> **Problem**:
Every line below should be copied exactly; drop the pictures.

"""

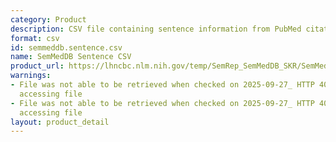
```yaml
---
category: Product
description: CSV file containing sentence information from PubMed citations
format: csv
id: semmeddb.sentence.csv
name: SemMedDB Sentence CSV
product_url: https://lhncbc.nlm.nih.gov/temp/SemRep_SemMedDB_SKR/SemMedDB_tables/SENTENCE.csv
warnings:
- File was not able to be retrieved when checked on 2025-09-27_ HTTP 403 error when
  accessing file
- File was not able to be retrieved when checked on 2025-09-27_ HTTP 403 error when
  accessing file
layout: product_detail
---
```

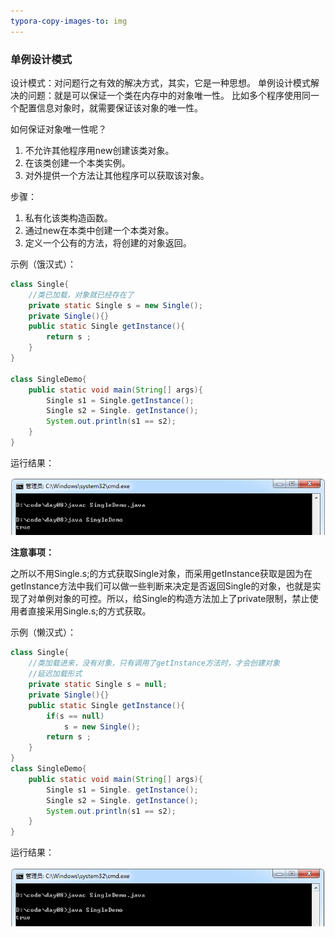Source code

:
 ```yaml
---
typora-copy-images-to: img
---
```


###  单例设计模式

设计模式：对问题行之有效的解决方式，其实，它是一种思想。
单例设计模式解决的问题：就是可以保证一个类在内存中的对象唯一性。
比如多个程序使用同一个配置信息对象时，就需要保证该对象的唯一性。

如何保证对象唯一性呢？

1. 不允许其他程序用new创建该类对象。
2. 在该类创建一个本类实例。
3. 对外提供一个方法让其他程序可以获取该对象。

步骤：

1. 私有化该类构造函数。
2. 通过new在本类中创建一个本类对象。
3. 定义一个公有的方法，将创建的对象返回。

示例（饿汉式）：

```java
class Single{
    //类已加载，对象就已经存在了
    private static Single s = new Single();
    private Single(){}
    public static Single getInstance(){
        return s ;
    }
}

class SingleDemo{
    public static void main(String[] args){
        Single s1 = Single.getInstance();
        Single s2 = Single. getInstance();
        System.out.println(s1 == s2);
    }
}
```
运行结果：

![1491283688423](img/1491283688423.png)



**注意事项：**

之所以不用Single.s;的方式获取Single对象，而采用getInstance获取是因为在getInstance方法中我们可以做一些判断来决定是否返回Single的对象，也就是实现了对单例对象的可控。所以，给Single的构造方法加上了private限制，禁止使用者直接采用Single.s;的方式获取。

示例（懒汉式）：

```java
class Single{
    //类加载进来，没有对象，只有调用了getInstance方法时，才会创建对象
    //延迟加载形式
    private static Single s = null;
    private Single(){}
    public static Single getInstance(){
        if(s == null)
            s = new Single();
        return s ;
    }
}
class SingleDemo{
    public static void main(String[] args){
        Single s1 = Single. getInstance();
        Single s2 = Single. getInstance();
        System.out.println(s1 == s2);
    }
}
```
运行结果：

![1491283722702](img/1491283722702.png)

"""

> **Output for this exercise**:
```yaml
---
category: Product
description: CSV file containing sentence information from PubMed citations
format: csv
id: semmeddb.sentence.csv
name: SemMedDB Sentence CSV
product_url: https://lhncbc.nlm.nih.gov/temp/SemRep_SemMedDB_SKR/SemMedDB_tables/SENTENCE.csv
warnings:
- File was not able to be retrieved when checked on 2025-09-27_ HTTP 403 error when
  accessing file
- File was not able to be retrieved when checked on 2025-09-27_ HTTP 403 error when
  accessing file
layout: product_detail
---
```

Source code

:
 ```yaml
---
typora-copy-images-to: img
---
```


###  单例设计模式

设计模式：对问题行之有效的解决方式，其实，它是一种思想。
单例设计模式解决的问题：就是可以保证一个类在内存中的对象唯一性。
比如多个程序使用同一个配置信息对象时，就需要保证该对象的唯一性。

如何保证对象唯一性呢？

1. 不允许其他程序用new创建该类对象。
2. 在该类创建一个本类实例。
3. 对外提供一个方法让其他程序可以获取该对象。

步骤：

1. 私有化该类构造函数。
2. 通过new在本类中创建一个本类对象。
3. 定义一个公有的方法，将创建的对象返回。

示例（饿汉式）：

```java
class Single{
    //类已加载，对象就已经存在了
    private static Single s = new Single();
    private Single(){}
    public static Single getInstance(){
        return s ;
    }
}

class SingleDemo{
    public static void main(String[] args){
        Single s1 = Single.getInstance();
        Single s2 = Single. getInstance();
        System.out.println(s1 == s2);
    }
}
```
运行结果：

![1491283688423](img/1491283688423.png)



**注意事项：**

之所以不用Single.s;的方式获取Single对象，而采用getInstance获取是因为在getInstance方法中我们可以做一些判断来决定是否返回Single的对象，也就是实现了对单例对象的可控。所以，给Single的构造方法加上了private限制，禁止使用者直接采用Single.s;的方式获取。

示例（懒汉式）：

```java
class Single{
    //类加载进来，没有对象，只有调用了getInstance方法时，才会创建对象
    //延迟加载形式
    private static Single s = null;
    private Single(){}
    public static Single getInstance(){
        if(s == null)
            s = new Single();
        return s ;
    }
}
class SingleDemo{
    public static void main(String[] args){
        Single s1 = Single. getInstance();
        Single s2 = Single. getInstance();
        System.out.println(s1 == s2);
    }
}
```
运行结果：

![1491283722702](img/1491283722702.png)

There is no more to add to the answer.